Deuxième Récolte propose ainsi de modifier la terminologie en utilisant des expressions comme « consommer avant », « consommer de préférence avant », « date limite de congélation » ou « a meilleur gout avant ». L’idée est d’indiquer le moment où l’aliment peut avoir perdu ses qualités gustatives, sans pour autant représenter un risque sanitaire.

« Il faut mieux préciser l’étiquetage, rendre les formulations plus claires », indique Pascal Thériault.

Un avis que partage Christine Jean : « Il faut y aller par groupes de produits et avoir des mentions qui laissent plus de marge de manœuvre aux consommateurs. Ils sont capables de juger par eux-mêmes. »

Le Comité permanent de l’agriculture et de l’agroalimentaire de la Chambre des Communes semble avoir entendu ces demandes.

Dans son rapport intitulé L’abordabilité de l’épicerie : un examen de l’augmentation du cout des aliments au Canada, le Comité recommande aux autorités fédérales d’examiner « l’élimination de la date de péremption affichée sur les produits alimentaires et l’impact de cette mesure pour les Canadiens ».

« Certaines compagnies pourraient s’opposer à cette suppression. Elles ne voudront pas que leur image soit entachée par des aliments qui perdent certaines de leurs qualités gustatives et nutritives », prévient Pascal Thériault.

Réapprendre à conserver les aliments

Mais les acteurs du secteur sont unanimes : enlever les dates “meilleur avant” ne suffira pas. Réduire le gaspillage alimentaire passera aussi par une meilleure éducation de la population.

« Les consommateurs ne sont pas beaucoup informés, on doit mener des campagnes de sensibilisation, y compris dans les écoles », considère Christine Jean.

«Nous achetons souvent trop et les choses se gâtent plus vite. Nous ne savons plus comment gérer et stocker nos aliments de manière sécuritaire», observe de son côté Lori Nikkel.

Elle prend l’exemple de la viande : « Si vous mettez votre viande au congélateur, elle ne s’abimera pas et se conservera très longtemps sans danger pour la santé, jusqu’à six mois, voire un an. »

En attendant, l’Agence canadienne d’inspection des aliments (ACIA) a lancé en juin dernier une consultation sur le sujet.

L’organisme fédéral souhaite notamment obtenir des commentaires de l’industrie agroalimentaire sur les mesures pour réduire le gaspillage alimentaire, « y compris la possibilité de revoir la règlementation en matière d’étiquetage de la date de péremption (date “meilleur avant”). »

« Il y a urgence à une époque où l’insécurité alimentaire n’a jamais été aussi forte, alerte Lori Nikkel.

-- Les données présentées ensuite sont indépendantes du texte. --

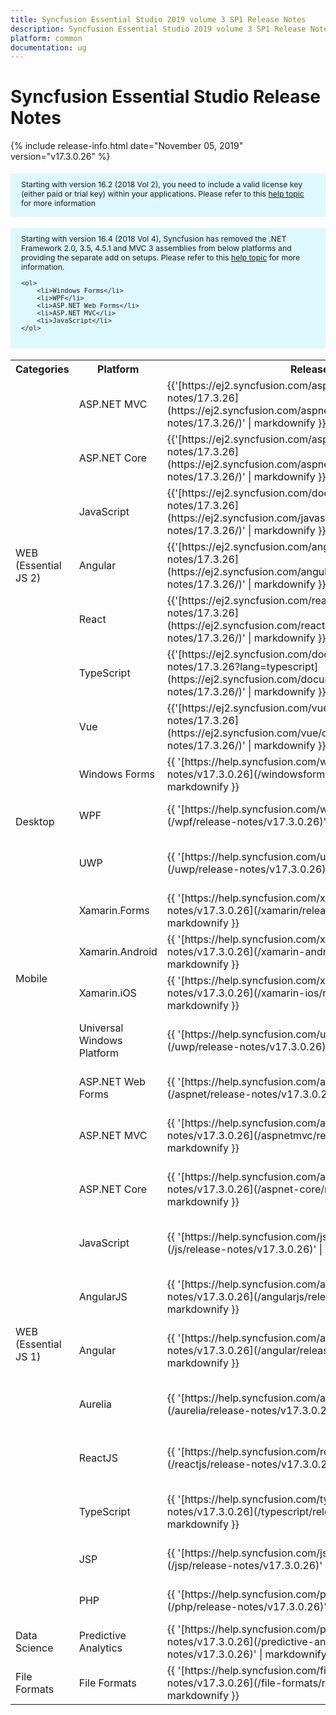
 ```yaml
---
title: Syncfusion Essential Studio 2019 volume 3 SP1 Release Notes  
description: Syncfusion Essential Studio 2019 volume 3 SP1 Release Notes  
platform: common
documentation: ug
---
```


# Syncfusion Essential Studio  Release Notes  

{% include release-info.html date="November 05, 2019"   version="v17.3.0.26" %} 

<style>
#license {
    font-size: .88em!important;
margin-top: 1.5em;     margin-bottom: 1.5em;
    background-color: #def8ff;
    padding: 10px 17px 14px;
}
</style>

<div id="license">
Starting with version 16.2 (2018 Vol 2), you need to include a valid license key (either paid or trial key) within your applications. 
Please refer to this <a href="/common/essential-studio/licensing/license-key">help topic</a> for more information 
</div>


<div id="license">
    Starting with version 16.4 (2018 Vol 4), Syncfusion has removed the .NET Framework 2.0, 3.5, 4.5.1 and MVC 3 assemblies from below platforms and providing the separate add on setups.
    Please refer to this <a href="/common/essential-studio/installation/essential-studio-platform-framework-add-ons">help topic</a> for more information.

    <ol>
        <li>Windows Forms</li>
        <li>WPF</li>
        <li>ASP.NET Web Forms</li>
        <li>ASP.NET MVC</li>
        <li>JavaScript</li>
    </ol>

</div>


<table>
<tr>
<th>
Categories</th><th>
Platform</th><th>
Release Notes</th><th>
Read Me</th></tr>
<tr>
<td rowspan="7">
WEB (Essential JS 2)
</td>
<td>
ASP.NET MVC
</td>
<td>{{'[https://ej2.syncfusion.com/aspnetmvc/documentation/release-notes/17.3.26](https://ej2.syncfusion.com/aspnetmvc/documentation/release-notes/17.3.26/)' | markdownify }}
</td>
<td>{{'[http://files2.syncfusion.com/Installs/v17.3.0.26/ReadMe/essential-js2/TypeScript.html](http://files2.syncfusion.com/Installs/v17.3.0.26/ReadMe/essential-js2/ASPMVC.html)' | markdownify }}
</td>
</tr>
<tr>
<td>
ASP.NET Core	
</td>
<td>{{'[https://ej2.syncfusion.com/aspnetcore/documentation/release-notes/17.3.26](https://ej2.syncfusion.com/aspnetcore/documentation/release-notes/17.3.26/)' | markdownify }}
</td>
<td>{{'[http://files2.syncfusion.com/Installs/v17.3.0.26/ReadMe/essential-js2/TypeScript.html](http://files2.syncfusion.com/Installs/v17.3.0.26/ReadMe/essential-js2/ASPNETCORE.html)' | markdownify }}
</td>
</tr>
<tr>
<td>
JavaScript
</td>
<td>{{'[https://ej2.syncfusion.com/documentation/release-notes/17.3.26](https://ej2.syncfusion.com/javascript/documentation/release-notes/17.3.26/)' | markdownify }}
</td>
<td>{{'[http://files2.syncfusion.com/Installs/v17.3.0.26/ReadMe/essential-js2/JavaScript.html](http://files2.syncfusion.com/Installs/v17.3.0.26/ReadMe/essential-js2/JavaScript.html)' | markdownify }}
</td>
</tr>
<tr>
<td>
Angular
</td>
<td>{{'[https://ej2.syncfusion.com/angular/documentation/release-notes/17.3.26](https://ej2.syncfusion.com/angular/documentation/release-notes/17.3.26/)' | markdownify }}
</td>
<td>{{'[http://files2.syncfusion.com/Installs/v17.3.0.26/ReadMe/essential-js2/Angular.html](http://files2.syncfusion.com/Installs/v17.3.0.26/ReadMe/essential-js2/Angular.html)' | markdownify }}
</td>
</tr>
<tr>
<td>
React
</td>
<td>{{'[https://ej2.syncfusion.com/react/documentation/release-notes/17.3.26](https://ej2.syncfusion.com/react/documentation/release-notes/17.3.26/)' | markdownify }}
</td>
<td>{{'[http://files2.syncfusion.com/Installs/v17.3.0.26/ReadMe/essential-js2/React.html](http://files2.syncfusion.com/Installs/v17.3.0.26/ReadMe/essential-js2/React.html)' | markdownify }}
</td>
</tr>
<tr>
<td>
TypeScript
</td>
<td>{{'[https://ej2.syncfusion.com/documentation/release-notes/17.3.26?lang=typescript](https://ej2.syncfusion.com/documentation/release-notes/17.3.26/)' | markdownify }}
</td>
<td>{{'[http://files2.syncfusion.com/Installs/v17.3.0.26/ReadMe/essential-js2/TypeScript.html](http://files2.syncfusion.com/Installs/v17.3.0.26/ReadMe/essential-js2/TypeScript.html)' | markdownify }}
</td>
</tr>
<tr>
<td>
Vue
</td>
<td>{{'[https://ej2.syncfusion.com/vue/documentation/release-notes/17.3.26](https://ej2.syncfusion.com/vue/documentation/release-notes/17.3.26/)' | markdownify }}
</td>
<td>{{'[http://files2.syncfusion.com/Installs/v17.3.0.26/ReadMe/essential-js2/Vue.html](http://files2.syncfusion.com/Installs/v17.3.0.26/ReadMe/essential-js2/Vue.html)' | markdownify }}
</td>
</tr>
<tr>
<td rowspan="3">
Desktop
</td>
<td>
Windows Forms
</td>
<td>{{ '[https://help.syncfusion.com/windowsforms/release-notes/v17.3.0.26](/windowsforms/release-notes/v17.3.0.26)' | markdownify }}
</td>
<td>{{ '[http://files2.syncfusion.com/Installs/v17.3.0.26/ReadMe/WindowsForms.html](http://files2.syncfusion.com/Installs/v17.3.0.26/ReadMe/WindowsForms.html)' | markdownify }}
</td>
</tr>
<tr>
<td>
WPF
</td>
<td>{{ '[https://help.syncfusion.com/wpf/release-notes/v17.3.0.26](/wpf/release-notes/v17.3.0.26)' | markdownify }}
</td>
<td>{{ '[http://files2.syncfusion.com/Installs/v17.3.0.26/ReadMe/WPF.html](http://files2.syncfusion.com/Installs/v17.3.0.26/ReadMe/WPF.html)' | markdownify }}
</td>
</tr>
<tr>
<td>
UWP
</td>
<td>{{ '[https://help.syncfusion.com/uwp/release-notes/v17.3.0.26](/uwp/release-notes/v17.3.0.26)' | markdownify }}
</td>
<td>{{ '[http://files2.syncfusion.com/Installs/v17.3.0.26/ReadMe/UniversalWindows.html](http://files2.syncfusion.com/Installs/v17.3.0.26/ReadMe/UniversalWindows.html)' | markdownify }}
</td>
</tr>
<tr>
<td rowspan="4">
Mobile
</td>
<td>
Xamarin.Forms
</td>
<td>{{ '[https://help.syncfusion.com/xamarin/release-notes/v17.3.0.26](/xamarin/release-notes/v17.3.0.26)' | markdownify }}
</td>
<td>{{ '[http://files2.syncfusion.com/Installs/v17.3.0.26/ReadMe/Xamarin_Forms.html](http://files2.syncfusion.com/Installs/v17.3.0.26/ReadMe/Xamarin_Forms.html)' | markdownify }}
</td>
</tr>
<tr>
<td>
Xamarin.Android
</td>
<td>{{ '[https://help.syncfusion.com/xamarin-android/release-notes/v17.3.0.26](/xamarin-android/release-notes/v17.3.0.26)' | markdownify }}
</td>
<td>{{ '[http://files2.syncfusion.com/Installs/v17.3.0.26/ReadMe/Xamarin_Forms.html](http://files2.syncfusion.com/Installs/v17.3.0.26/ReadMe/Xamarin_Forms.html)' | markdownify }}
</td>
</tr>
<tr>
<td>
Xamarin.iOS
</td>
<td>{{ '[https://help.syncfusion.com/xamarin-ios/release-notes/v17.3.0.26](/xamarin-ios/release-notes/v17.3.0.26)' | markdownify }}
</td>
<td>{{ '[http://files2.syncfusion.com/Installs/v17.3.0.26/ReadMe/Xamarin_Forms.html](http://files2.syncfusion.com/Installs/v17.3.0.26/ReadMe/Xamarin_Forms.html)' | markdownify }}
</td>
</tr>
<tr>
<td>
Universal Windows Platform
</td>
<td>{{ '[https://help.syncfusion.com/uwp/release-notes/v17.3.0.26](/uwp/release-notes/v17.3.0.26)' | markdownify }}
</td>
<td>{{ '[http://files2.syncfusion.com/Installs/v17.3.0.26/ReadMe/UniversalWindows.html](http://files2.syncfusion.com/Installs/v17.3.0.26/ReadMe/UniversalWindows.html)' | markdownify }}
</td>
</tr>
<tr>
<td rowspan="11">
WEB (Essential JS 1)
</td>
<td>
ASP.NET Web Forms
</td>
<td>{{ '[https://help.syncfusion.com/aspnet/release-notes/v17.3.0.26](/aspnet/release-notes/v17.3.0.26)' | markdownify }}
</td>
<td>{{ '[http://files2.syncfusion.com/Installs/v17.3.0.26/ReadMe/essential-js1/ASP.html](http://files2.syncfusion.com/Installs/v17.3.0.26/ReadMe/essential-js1/ASP.html)' | markdownify }}
</td>
</tr>
<tr>
<td>
ASP.NET MVC
</td>
<td>{{ '[https://help.syncfusion.com/aspnetmvc/release-notes/v17.3.0.26](/aspnetmvc/release-notes/v17.3.0.26)' | markdownify }}
</td>
<td>{{ '[http://files2.syncfusion.com/Installs/v17.3.0.26/ReadMe/essential-js1/ASPMVC.html](http://files2.syncfusion.com/Installs/v17.3.0.26/ReadMe/essential-js1/ASPMVC.html)' | markdownify }}
</td>
</tr>
<tr>
<td>
ASP.NET Core
</td>
<td>{{ '[https://help.syncfusion.com/aspnet-core/release-notes/v17.3.0.26](/aspnet-core/release-notes/v17.3.0.26)' | markdownify }}
</td>
<td>
{{ '[http://files2.syncfusion.com/Installs/v17.3.0.26/ReadMe/essential-js1/ASPNETCORE.html](http://files2.syncfusion.com/Installs/v17.3.0.26/ReadMe/essential-js1/ASPNETCORE.html)' | markdownify }}
</td>
</tr>
<tr>
<td>
JavaScript
</td>
<td>{{ '[https://help.syncfusion.com/js/release-notes/v17.3.0.26](/js/release-notes/v17.3.0.26)' | markdownify }}
</td>
<td>{{ '[http://files2.syncfusion.com/Installs/v17.3.0.26/ReadMe/essential-js1/JavaScript.html](http://files2.syncfusion.com/Installs/v17.3.0.26/ReadMe/essential-js1/JavaScript.html)' | markdownify }}
</td>
</tr>
<tr>
<td>
AngularJS
</td>
<td>{{ '[https://help.syncfusion.com/angularjs/release-notes/v17.3.0.26](/angularjs/release-notes/v17.3.0.26)' | markdownify }}
</td>
<td>{{ '[http://files2.syncfusion.com/Installs/v17.3.0.26/ReadMe/essential-js1/AngularJS.html](http://files2.syncfusion.com/Installs/v17.3.0.26/ReadMe/essential-js1/AngularJS.html)' | markdownify }}
</td>
</tr>
<tr>
<td>
Angular
</td>
<td>{{ '[https://help.syncfusion.com/angular/release-notes/v17.3.0.26](/angular/release-notes/v17.3.0.26)' | markdownify }}
</td>
<td>{{ '[http://files2.syncfusion.com/Installs/v17.3.0.26/ReadMe/essential-js1/Angular.html](http://files2.syncfusion.com/Installs/v17.3.0.26/ReadMe/essential-js1/Angular.html)' | markdownify }}
</td>
</tr>
<tr>
<td>
Aurelia
</td>
<td>{{ '[https://help.syncfusion.com/aurelia/release-notes/v17.3.0.26](/aurelia/release-notes/v17.3.0.26)' | markdownify }}
</td>
<td>{{ '[http://files2.syncfusion.com/Installs/v17.3.0.26/ReadMe/essential-js1/Aurelia.html](http://files2.syncfusion.com/Installs/v17.3.0.26/ReadMe/essential-js1/Aurelia.html)' | markdownify }}
</td>
</tr>
<tr>
<td>
ReactJS
</td>
<td>{{ '[https://help.syncfusion.com/reactjs/release-notes/v17.3.0.26](/reactjs/release-notes/v17.3.0.26)' | markdownify }}
</td>
<td>{{ '[http://files2.syncfusion.com/Installs/v17.3.0.26/ReadMe/essential-js1/ReactJS.html](http://files2.syncfusion.com/Installs/v17.3.0.26/ReadMe/essential-js1/ReactJS.html)' | markdownify }}
</td>
</tr>
<tr>
<td>
TypeScript
</td>
<td>{{ '[https://help.syncfusion.com/typescript/release-notes/v17.3.0.26](/typescript/release-notes/v17.3.0.26)' | markdownify }}
</td>
<td>{{ '[http://files2.syncfusion.com/Installs/v17.3.0.26/ReadMe/essential-js1/TypeScript.html](http://files2.syncfusion.com/Installs/v17.3.0.26/ReadMe/essential-js1/TypeScript.html)' | markdownify }}
</td>
</tr>
<tr>
<td>
JSP
</td>
<td>{{ '[https://help.syncfusion.com/jsp/release-notes/v17.3.0.26](/jsp/release-notes/v17.3.0.26)' | markdownify }}
</td>
<td>{{ '[http://files2.syncfusion.com/Installs/v17.3.0.26/ReadMe/essential-js1/JSP.html](http://files2.syncfusion.com/Installs/v17.3.0.26/ReadMe/essential-js1/JSP.html)' | markdownify }}
</td>
</tr>
<tr>
<td>
PHP
</td>
<td>{{ '[https://help.syncfusion.com/php/release-notes/v17.3.0.26](/php/release-notes/v17.3.0.26)' | markdownify }}
</td>
<td>{{ '[http://files2.syncfusion.com/Installs/v17.3.0.26/ReadMe/essential-js1/PHP.html](http://files2.syncfusion.com/Installs/v17.3.0.26/ReadMe/essential-js1/PHP.html)' | markdownify }}
</td>
</tr>
<tr>
<td>
Data Science
</td>
<td>
Predictive Analytics
</td>
<td>{{ '[https://help.syncfusion.com/predictive-analytics/release-notes/v17.3.0.26](/predictive-analytics/release-notes/v17.3.0.26)' | markdownify }}
</td>
<td>
</td>
</tr>
<tr>
<td>
File Formats
</td>
<td>
File Formats
</td>
<td>{{ '[https://help.syncfusion.com/file-formats/release-notes/v17.3.0.26](/file-formats/release-notes/v17.3.0.26)' | markdownify }}
</td>
<td>
</td>
</tr>
</table>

Des personnes qui n’ont déjà pas les moyens de se procurer de la nourriture la jettent sur la base d’une date arbitraire. »

Du gaspillage partout dans le monde

L’Organisation des Nations Unies pour l’alimentation et l’agriculture (FAO) estime en effet qu’un tiers de la production alimentaire dans le monde est perdue ou gaspillée, soit 1,3 milliard de tonnes par an. Le cout estimé est de 750 milliards de dollars par an.

Pour Pascal Thériault, économiste à l’Université McGill de Montréal, la tendance est néanmoins en train de changer : « Avec la hausse du cout de la vie et l’augmentation du prix du panier d’épicerie, les consommateurs font de plus en plus attention. »

Au Royaume Uni, depuis septembre 2022, les supermarchés britanniques Waitrose ont supprimé les mentions “meilleur avant” sur près de 500 produits frais, en particulier les fruits et les légumes sous emballage.

Cette mesure « vise à réduire le volume de gaspillage alimentaire des ménages britanniques en invitant les clients à faire preuve de jugement » au moment de décider si un produit est encore consommable.

Cette chaine de supermarchés haut de gamme estime ainsi être en mesure d’économiser l’équivalent de 7 millions de paniers de nourriture de la poubelle.

Au Canada, le gouvernement fédéral s’est fixé pour objectif de réduire de moitié le gaspillage alimentaire d’ici à 2030.